Task instructions
Working through the entries below, find how many lines include "invoked", then write only that number.

Exercise input
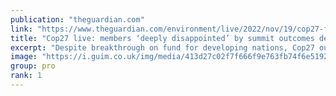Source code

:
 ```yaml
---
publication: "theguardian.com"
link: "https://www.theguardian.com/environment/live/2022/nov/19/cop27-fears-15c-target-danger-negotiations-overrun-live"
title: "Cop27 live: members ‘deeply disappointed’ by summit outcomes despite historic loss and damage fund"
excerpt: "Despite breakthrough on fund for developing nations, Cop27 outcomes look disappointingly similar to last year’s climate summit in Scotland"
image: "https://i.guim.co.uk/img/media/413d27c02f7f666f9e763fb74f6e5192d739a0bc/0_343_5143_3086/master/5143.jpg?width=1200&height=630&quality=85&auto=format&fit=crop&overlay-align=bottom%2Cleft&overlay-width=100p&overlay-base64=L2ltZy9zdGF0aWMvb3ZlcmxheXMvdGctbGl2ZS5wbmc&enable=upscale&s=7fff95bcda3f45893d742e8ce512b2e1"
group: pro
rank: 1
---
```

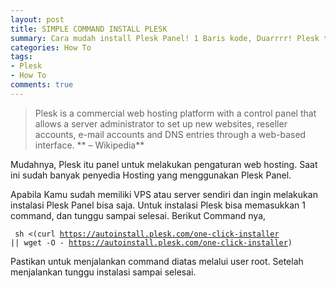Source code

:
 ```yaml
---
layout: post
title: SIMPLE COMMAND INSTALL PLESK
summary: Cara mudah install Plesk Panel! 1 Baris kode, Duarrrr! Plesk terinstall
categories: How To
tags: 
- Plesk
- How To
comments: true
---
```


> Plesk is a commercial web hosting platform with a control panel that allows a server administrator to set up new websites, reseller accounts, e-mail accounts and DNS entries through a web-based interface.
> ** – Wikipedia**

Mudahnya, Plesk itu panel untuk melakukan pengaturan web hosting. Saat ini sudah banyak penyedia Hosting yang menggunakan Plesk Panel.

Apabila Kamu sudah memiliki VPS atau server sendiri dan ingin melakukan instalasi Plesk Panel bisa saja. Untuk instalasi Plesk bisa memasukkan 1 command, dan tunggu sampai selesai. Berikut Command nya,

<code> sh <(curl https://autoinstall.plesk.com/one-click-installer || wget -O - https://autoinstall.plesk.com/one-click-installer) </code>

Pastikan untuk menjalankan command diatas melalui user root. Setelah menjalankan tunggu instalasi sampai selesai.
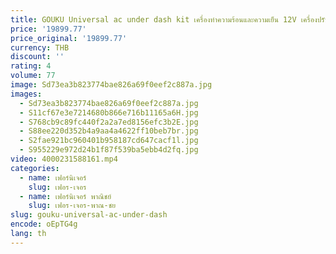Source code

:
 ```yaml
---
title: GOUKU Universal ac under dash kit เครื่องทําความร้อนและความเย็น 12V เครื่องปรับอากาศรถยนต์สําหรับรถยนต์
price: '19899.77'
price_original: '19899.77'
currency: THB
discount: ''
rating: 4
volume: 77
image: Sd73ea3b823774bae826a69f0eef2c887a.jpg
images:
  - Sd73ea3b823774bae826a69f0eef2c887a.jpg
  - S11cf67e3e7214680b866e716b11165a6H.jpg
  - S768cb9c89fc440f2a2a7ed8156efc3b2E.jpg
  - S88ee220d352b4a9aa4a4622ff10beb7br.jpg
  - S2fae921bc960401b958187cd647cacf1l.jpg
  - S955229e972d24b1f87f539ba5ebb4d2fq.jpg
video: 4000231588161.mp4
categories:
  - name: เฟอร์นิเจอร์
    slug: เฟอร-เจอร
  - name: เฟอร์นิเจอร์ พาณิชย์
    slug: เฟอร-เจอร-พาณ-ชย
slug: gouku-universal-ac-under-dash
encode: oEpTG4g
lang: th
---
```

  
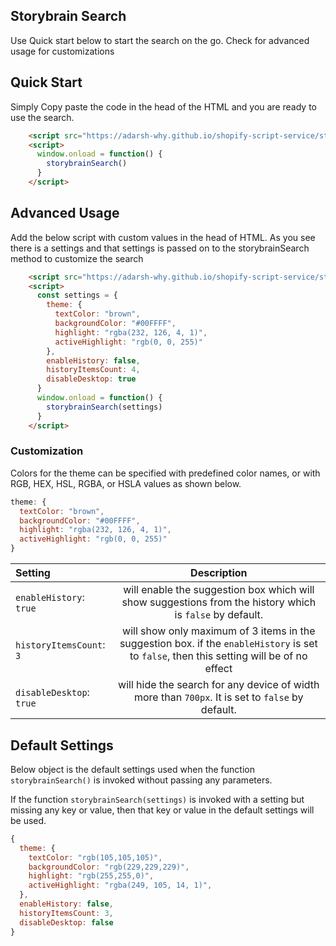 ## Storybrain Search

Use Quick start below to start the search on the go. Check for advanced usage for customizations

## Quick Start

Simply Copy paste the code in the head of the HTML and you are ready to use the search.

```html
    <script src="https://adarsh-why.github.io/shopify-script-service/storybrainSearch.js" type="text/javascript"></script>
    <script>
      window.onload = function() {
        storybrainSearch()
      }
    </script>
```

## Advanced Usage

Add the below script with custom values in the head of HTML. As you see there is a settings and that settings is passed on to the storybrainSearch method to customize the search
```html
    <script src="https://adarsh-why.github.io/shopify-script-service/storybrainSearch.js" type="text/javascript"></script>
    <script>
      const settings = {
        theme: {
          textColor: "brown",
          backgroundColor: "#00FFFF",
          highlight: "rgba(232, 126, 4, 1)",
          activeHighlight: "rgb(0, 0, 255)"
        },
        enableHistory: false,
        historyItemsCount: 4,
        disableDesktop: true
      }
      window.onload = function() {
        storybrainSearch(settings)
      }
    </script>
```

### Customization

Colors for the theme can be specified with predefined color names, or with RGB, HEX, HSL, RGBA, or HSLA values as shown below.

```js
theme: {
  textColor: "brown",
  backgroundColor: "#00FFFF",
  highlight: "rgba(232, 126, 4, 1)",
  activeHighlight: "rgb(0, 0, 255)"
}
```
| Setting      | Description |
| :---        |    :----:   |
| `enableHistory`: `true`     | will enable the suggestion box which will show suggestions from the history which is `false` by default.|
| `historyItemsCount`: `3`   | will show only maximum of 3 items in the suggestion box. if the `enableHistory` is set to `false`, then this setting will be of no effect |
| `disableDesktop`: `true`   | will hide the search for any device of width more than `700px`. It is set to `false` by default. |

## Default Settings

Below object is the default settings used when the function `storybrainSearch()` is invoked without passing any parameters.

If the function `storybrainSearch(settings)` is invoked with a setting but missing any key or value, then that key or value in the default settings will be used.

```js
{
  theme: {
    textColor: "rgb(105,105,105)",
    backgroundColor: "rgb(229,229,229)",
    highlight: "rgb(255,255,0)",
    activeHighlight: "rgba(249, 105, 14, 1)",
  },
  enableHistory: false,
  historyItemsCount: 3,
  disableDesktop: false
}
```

Result for this exercise
2